We now know, however, that Christianity is a legitimate form of monotheism, though not a form that we accept for ourselves. With Crusades and more, we can understand the Muslim Jewish cultural antipathy against Christianity and Europe. We can also understand a classical Jewish discomfort with the Church. However, it is not "idolatry," and Christians are not automatically to be deemed "heretics." While the reasons for this are many, suffice it to stand as a point that the Talmudic passage here does not apply for that reason; Christians are not idolators. Since the passage does not apply, then the chain of tradition from the Sephardi world also does not apply.
In recent times, this prohibition was adopted by a major Orthodox Ashkenazi authority, Rabbi Moshe Feinstein, z"l. He, however, not only forbade entering churches, but mosques and non-Orthodox synagogues as well - under the same rule. This sweeping prohibition against attending "other" religious prayers is not justified under the Biblical and Talmudic prohibition against idolatry and heresy, unless you define all other religions, and all other Jewish denominations as idolators. Obviously, the teaching of Rabbi Feinstein on this topic degrades the original source significantly, and merely serves to build walls around a very narrow definition of Judaism. We hold this teaching to be unfounded and unacceptable. Perhaps it is most clear to us because we in the Conservative movement are included in the accusation of heresy, but even objectively it is not based in an accurate understanding of either Christianity or the original sources.

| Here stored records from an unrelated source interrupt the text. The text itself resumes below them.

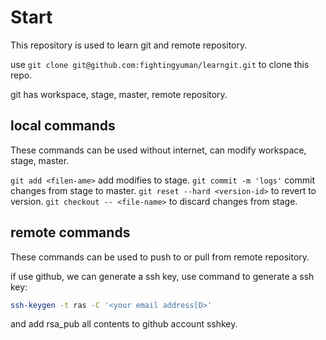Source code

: # Start
This repository is used to learn git and remote repository.

use `git clone git@github.com:fightingyuman/learngit.git` to clone this repo.

git has workspace, stage, master, remote repository.

## local commands
These commands can be used without internet, can modify workspace, stage, master.

`git add <filen-ame>` add modifies to stage.
`git commit -m 'logs'` commit changes from stage to master.
`git reset --hard <version-id>` to revert to version.
`git checkout -- <file-name>` to discard changes from stage.

## remote commands
These commands can be used to push to or pull from remote repository.

if use github, we can generate a ssh key, use command to generate a ssh key:
```sh
ssh-keygen -t ras -C '<your email address[D>'
```
and add rsa_pub all contents to github account sshkey.
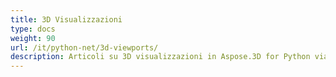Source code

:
 ```yaml
---
title: 3D Visualizzazioni
type: docs
weight: 90
url: /it/python-net/3d-viewports/
description: Articoli su 3D visualizzazioni in Aspose.3D for Python via .NET.
---
```

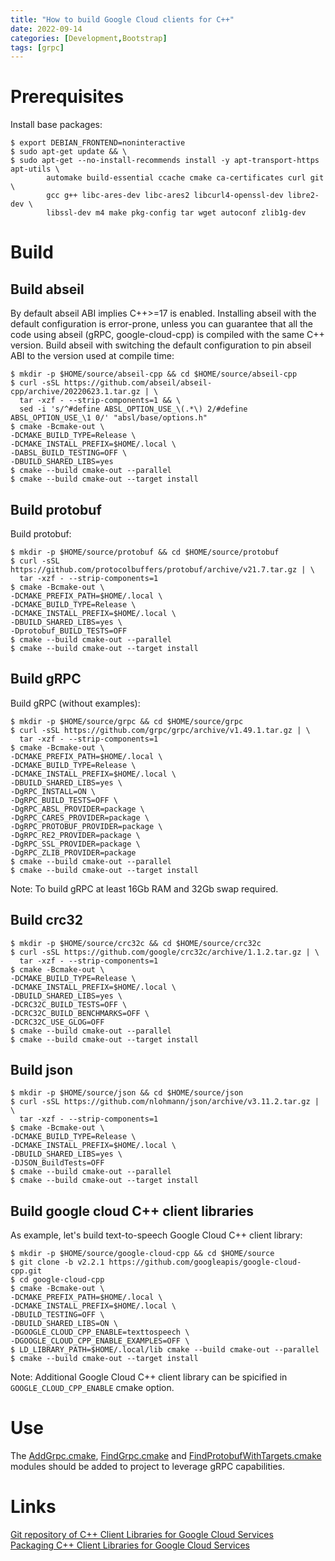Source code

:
 ```yaml
---
title: "How to build Google Cloud clients for C++"
date: 2022-09-14
categories: [Development,Bootstrap]
tags: [grpc]
---
```


# Prerequisites

Install base packages:
```shell
$ export DEBIAN_FRONTEND=noninteractive
$ sudo apt-get update && \
$ sudo apt-get --no-install-recommends install -y apt-transport-https apt-utils \
        automake build-essential ccache cmake ca-certificates curl git \
        gcc g++ libc-ares-dev libc-ares2 libcurl4-openssl-dev libre2-dev \
        libssl-dev m4 make pkg-config tar wget autoconf zlib1g-dev
```

# Build

## Build abseil

By default abseil ABI implies C++>=17 is enabled. Installing abseil with the default configuration is error-prone, unless you can guarantee that all the code using abseil (gRPC, google-cloud-cpp) is compiled with the same C++ version. Build abseil with switching the default configuration to pin abseil ABI to the version used at compile time:

```shell
$ mkdir -p $HOME/source/abseil-cpp && cd $HOME/source/abseil-cpp
$ curl -sSL https://github.com/abseil/abseil-cpp/archive/20220623.1.tar.gz | \
  tar -xzf - --strip-components=1 && \
  sed -i 's/^#define ABSL_OPTION_USE_\(.*\) 2/#define ABSL_OPTION_USE_\1 0/' "absl/base/options.h"
$ cmake -Bcmake-out \
-DCMAKE_BUILD_TYPE=Release \
-DCMAKE_INSTALL_PREFIX=$HOME/.local \
-DABSL_BUILD_TESTING=OFF \
-DBUILD_SHARED_LIBS=yes
$ cmake --build cmake-out --parallel
$ cmake --build cmake-out --target install
```

## Build protobuf

Build protobuf:
```shell
$ mkdir -p $HOME/source/protobuf && cd $HOME/source/protobuf
$ curl -sSL https://github.com/protocolbuffers/protobuf/archive/v21.7.tar.gz | \
  tar -xzf - --strip-components=1
$ cmake -Bcmake-out \
-DCMAKE_PREFIX_PATH=$HOME/.local \
-DCMAKE_BUILD_TYPE=Release \
-DCMAKE_INSTALL_PREFIX=$HOME/.local \
-DBUILD_SHARED_LIBS=yes \
-Dprotobuf_BUILD_TESTS=OFF
$ cmake --build cmake-out --parallel
$ cmake --build cmake-out --target install
```

## Build gRPC

Build gRPC (without examples):
```shell
$ mkdir -p $HOME/source/grpc && cd $HOME/source/grpc
$ curl -sSL https://github.com/grpc/grpc/archive/v1.49.1.tar.gz | \
  tar -xzf - --strip-components=1
$ cmake -Bcmake-out \
-DCMAKE_PREFIX_PATH=$HOME/.local \
-DCMAKE_BUILD_TYPE=Release \
-DCMAKE_INSTALL_PREFIX=$HOME/.local \
-DBUILD_SHARED_LIBS=yes \
-DgRPC_INSTALL=ON \
-DgRPC_BUILD_TESTS=OFF \
-DgRPC_ABSL_PROVIDER=package \
-DgRPC_CARES_PROVIDER=package \
-DgRPC_PROTOBUF_PROVIDER=package \
-DgRPC_RE2_PROVIDER=package \
-DgRPC_SSL_PROVIDER=package \
-DgRPC_ZLIB_PROVIDER=package
$ cmake --build cmake-out --parallel
$ cmake --build cmake-out --target install
```

Note: To build gRPC at least 16Gb RAM and 32Gb swap required.

## Build crc32

```shell
$ mkdir -p $HOME/source/crc32c && cd $HOME/source/crc32c
$ curl -sSL https://github.com/google/crc32c/archive/1.1.2.tar.gz | \
  tar -xzf - --strip-components=1
$ cmake -Bcmake-out \
-DCMAKE_BUILD_TYPE=Release \
-DCMAKE_INSTALL_PREFIX=$HOME/.local \
-DBUILD_SHARED_LIBS=yes \
-DCRC32C_BUILD_TESTS=OFF \
-DCRC32C_BUILD_BENCHMARKS=OFF \
-DCRC32C_USE_GLOG=OFF
$ cmake --build cmake-out --parallel
$ cmake --build cmake-out --target install
```

## Build json

```shell
$ mkdir -p $HOME/source/json && cd $HOME/source/json
$ curl -sSL https://github.com/nlohmann/json/archive/v3.11.2.tar.gz | \
  tar -xzf - --strip-components=1
$ cmake -Bcmake-out \
-DCMAKE_BUILD_TYPE=Release \
-DCMAKE_INSTALL_PREFIX=$HOME/.local \
-DBUILD_SHARED_LIBS=yes \
-DJSON_BuildTests=OFF
$ cmake --build cmake-out --parallel
$ cmake --build cmake-out --target install
```

## Build google cloud C++ client libraries

As example, let's build text-to-speech Google Cloud C++ client library:
```shell
$ mkdir -p $HOME/source/google-cloud-cpp && cd $HOME/source
$ git clone -b v2.2.1 https://github.com/googleapis/google-cloud-cpp.git
$ cd google-cloud-cpp
$ cmake -Bcmake-out \
-DCMAKE_PREFIX_PATH=$HOME/.local \
-DCMAKE_INSTALL_PREFIX=$HOME/.local \
-DBUILD_TESTING=OFF \
-DBUILD_SHARED_LIBS=ON \
-DGOOGLE_CLOUD_CPP_ENABLE=texttospeech \
-DGOOGLE_CLOUD_CPP_ENABLE_EXAMPLES=OFF \
$ LD_LIBRARY_PATH=$HOME/.local/lib cmake --build cmake-out --parallel
$ cmake --build cmake-out --target install
```

Note: Additional Google Cloud C++ client library can be spicified in `GOOGLE_CLOUD_CPP_ENABLE` cmake option.

# Use

The [AddGrpc.cmake](https://github.com/karz0n/cmake-modules/blob/master/AddGrpc.cmake), [FindGrpc.cmake](https://github.com/karz0n/cmake-modules/blob/master/FindGrpc.cmake) and [FindProtobufWithTargets.cmake](https://github.com/karz0n/cmake-modules/blob/master/FindProtobufWithTargets.cmake) modules should be added to project to leverage gRPC capabilities.

# Links

[Git repository of C++ Client Libraries for Google Cloud Services](https://github.com/googleapis/google-cloud-cpp)
[Packaging C++ Client Libraries for Google Cloud Services](https://github.com/googleapis/google-cloud-cpp/blob/main/doc/packaging.md)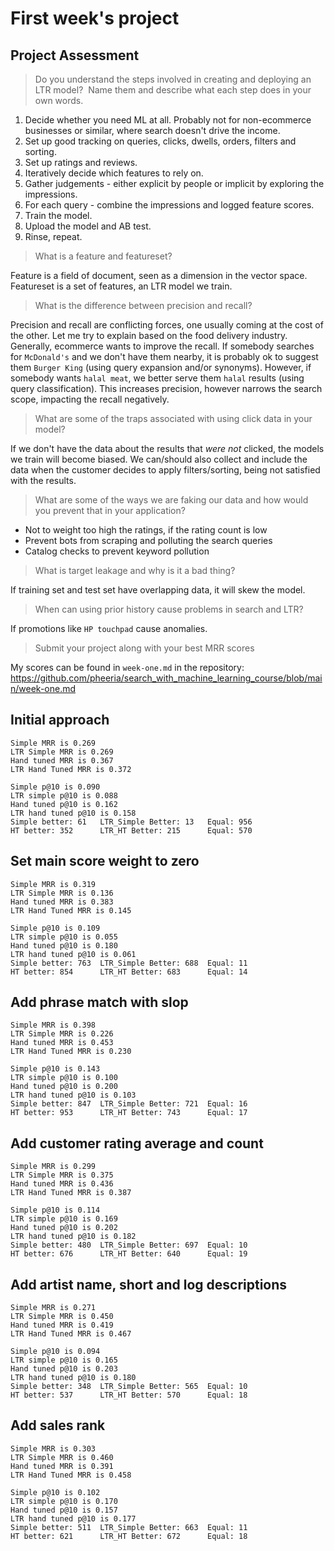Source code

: # First week's project

## Project Assessment
> Do you understand the steps involved in creating and deploying an LTR model?  Name them and describe what each step does in your own words.

1. Decide whether you need ML at all. Probably not for non-ecommerce businesses or similar, where search doesn't drive the income.
2. Set up good tracking on queries, clicks, dwells, orders, filters and sorting.
3. Set up ratings and reviews.
4. Iteratively decide which features to rely on.
5. Gather judgements - either explicit by people or implicit by exploring the impressions.
6. For each query - combine the impressions and logged feature scores.
7. Train the model.
8. Upload the model and AB test.
9. Rinse, repeat.

> What is a feature and featureset?

Feature is a field of document, seen as a dimension in the vector space.
Featureset is a set of features, an LTR model we train.

> What is the difference between precision and recall?

Precision and recall are conflicting forces, one usually coming at the cost of the other. Let me try to explain based on the food delivery industry.
Generally, ecommerce wants to improve the recall. If somebody searches for `McDonald's` and we don't have them nearby, it is probably ok to suggest them `Burger King` (using query expansion and/or synonyms). However, if somebody wants `halal meat`, we better serve them `halal` results (using query classification). This increases precision, however narrows the search scope, impacting the recall negatively.

> What are some of the traps associated with using click data in your model?

If we don't have the data about the results that *were not* clicked, the models we train will become biased. We can/should also collect and include the data when the customer decides to apply filters/sorting, being not satisfied with the results. 

> What are some of the ways we are faking our data and how would you prevent that in your application?

- Not to weight too high the ratings, if the rating count is low
- Prevent bots from scraping and polluting the search queries
- Catalog checks to prevent keyword pollution

> What is target leakage and why is it a bad thing?

If training set and test set have overlapping data, it will skew the model.

> When can using prior history cause problems in search and LTR?

If promotions like `HP touchpad` cause anomalies.

> Submit your project along with your best MRR scores

My scores can be found in `week-one.md` in the repository: https://github.com/pheeria/search_with_machine_learning_course/blob/main/week-one.md 

## Initial approach

```
Simple MRR is 0.269
LTR Simple MRR is 0.269
Hand tuned MRR is 0.367
LTR Hand Tuned MRR is 0.372

Simple p@10 is 0.090
LTR simple p@10 is 0.088
Hand tuned p@10 is 0.162
LTR hand tuned p@10 is 0.158
Simple better: 61   LTR_Simple Better: 13   Equal: 956
HT better: 352      LTR_HT Better: 215      Equal: 570
```

## Set main score weight to zero

```
Simple MRR is 0.319
LTR Simple MRR is 0.136
Hand tuned MRR is 0.383
LTR Hand Tuned MRR is 0.145

Simple p@10 is 0.109
LTR simple p@10 is 0.055
Hand tuned p@10 is 0.180
LTR hand tuned p@10 is 0.061
Simple better: 763  LTR_Simple Better: 688  Equal: 11
HT better: 854      LTR_HT Better: 683      Equal: 14
```

## Add phrase match with slop

```
Simple MRR is 0.398
LTR Simple MRR is 0.226
Hand tuned MRR is 0.453
LTR Hand Tuned MRR is 0.230

Simple p@10 is 0.143
LTR simple p@10 is 0.100
Hand tuned p@10 is 0.200
LTR hand tuned p@10 is 0.103
Simple better: 847  LTR_Simple Better: 721  Equal: 16
HT better: 953      LTR_HT Better: 743      Equal: 17
```

## Add customer rating average and count
```
Simple MRR is 0.299
LTR Simple MRR is 0.375
Hand tuned MRR is 0.436
LTR Hand Tuned MRR is 0.387

Simple p@10 is 0.114
LTR simple p@10 is 0.169
Hand tuned p@10 is 0.202
LTR hand tuned p@10 is 0.182
Simple better: 480  LTR_Simple Better: 697  Equal: 10
HT better: 676      LTR_HT Better: 640      Equal: 19
```

## Add artist name, short and log descriptions

```
Simple MRR is 0.271
LTR Simple MRR is 0.450
Hand tuned MRR is 0.419
LTR Hand Tuned MRR is 0.467

Simple p@10 is 0.094
LTR simple p@10 is 0.165
Hand tuned p@10 is 0.203
LTR hand tuned p@10 is 0.180
Simple better: 348  LTR_Simple Better: 565  Equal: 10
HT better: 537      LTR_HT Better: 570      Equal: 18
```

## Add sales rank

```
Simple MRR is 0.303
LTR Simple MRR is 0.460
Hand tuned MRR is 0.391
LTR Hand Tuned MRR is 0.458

Simple p@10 is 0.102
LTR simple p@10 is 0.170
Hand tuned p@10 is 0.157
LTR hand tuned p@10 is 0.177
Simple better: 511  LTR_Simple Better: 663  Equal: 11
HT better: 621      LTR_HT Better: 672      Equal: 18
```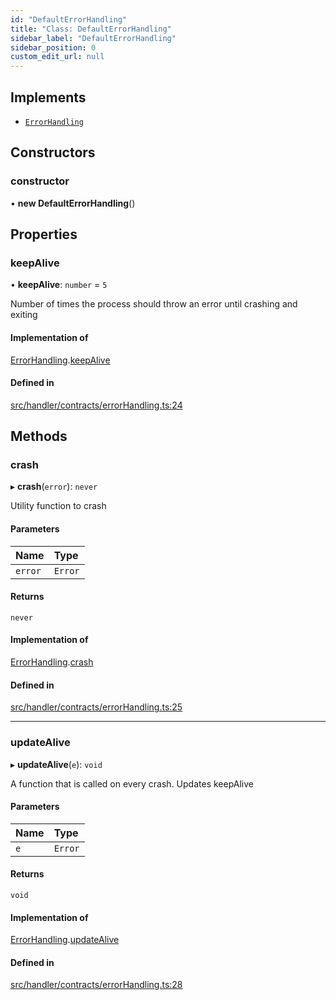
 ```yaml
---
id: "DefaultErrorHandling"
title: "Class: DefaultErrorHandling"
sidebar_label: "DefaultErrorHandling"
sidebar_position: 0
custom_edit_url: null
---
```


## Implements

- [`ErrorHandling`](../interfaces/ErrorHandling.md)

## Constructors

### constructor

• **new DefaultErrorHandling**()

## Properties

### keepAlive

• **keepAlive**: `number` = `5`

Number of times the process should throw an error until crashing and exiting

#### Implementation of

[ErrorHandling](../interfaces/ErrorHandling.md).[keepAlive](../interfaces/ErrorHandling.md#keepalive)

#### Defined in

[src/handler/contracts/errorHandling.ts:24](https://github.com/sern-handler/handler/blob/33f1446/src/handler/contracts/errorHandling.ts#L24)

## Methods

### crash

▸ **crash**(`error`): `never`

Utility function to crash

#### Parameters

| Name | Type |
| :------ | :------ |
| `error` | `Error` |

#### Returns

`never`

#### Implementation of

[ErrorHandling](../interfaces/ErrorHandling.md).[crash](../interfaces/ErrorHandling.md#crash)

#### Defined in

[src/handler/contracts/errorHandling.ts:25](https://github.com/sern-handler/handler/blob/33f1446/src/handler/contracts/errorHandling.ts#L25)

___

### updateAlive

▸ **updateAlive**(`e`): `void`

A function that is called on every crash. Updates keepAlive

#### Parameters

| Name | Type |
| :------ | :------ |
| `e` | `Error` |

#### Returns

`void`

#### Implementation of

[ErrorHandling](../interfaces/ErrorHandling.md).[updateAlive](../interfaces/ErrorHandling.md#updatealive)

#### Defined in

[src/handler/contracts/errorHandling.ts:28](https://github.com/sern-handler/handler/blob/33f1446/src/handler/contracts/errorHandling.ts#L28)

Since a church is not a place of idolatry, it is permitted to enter even during a time of prayer. A Jew should not engage the Christian aspects of the prayer services, but should be attentive and respectful - learning and living in relationship with our neighbors. If there is a reading from "our" Bible, then the Jew should certainly feel free to participate or not based on his or her own comfort levels. If asked to read or speak from our own tradition, that would also be permitted. We do not fear that "exposure" to Christianity (or Islam or other denominations of Judaism) will taint us or draw us away. In the strength of our own faith, we can be fully present even in relationships of difference.
There is nothing forbidden about a Christian burying a Christian. No Jewish norm is at risk. No prohibition applies to attendance, and even to appropriate participation.
Not only can we, but we should. For the Talmud also taught, "We bury the dead of the gentiles like the dead of Israel, mipnei darkhei shalom for the sake of peace" (B. Gittin 61a).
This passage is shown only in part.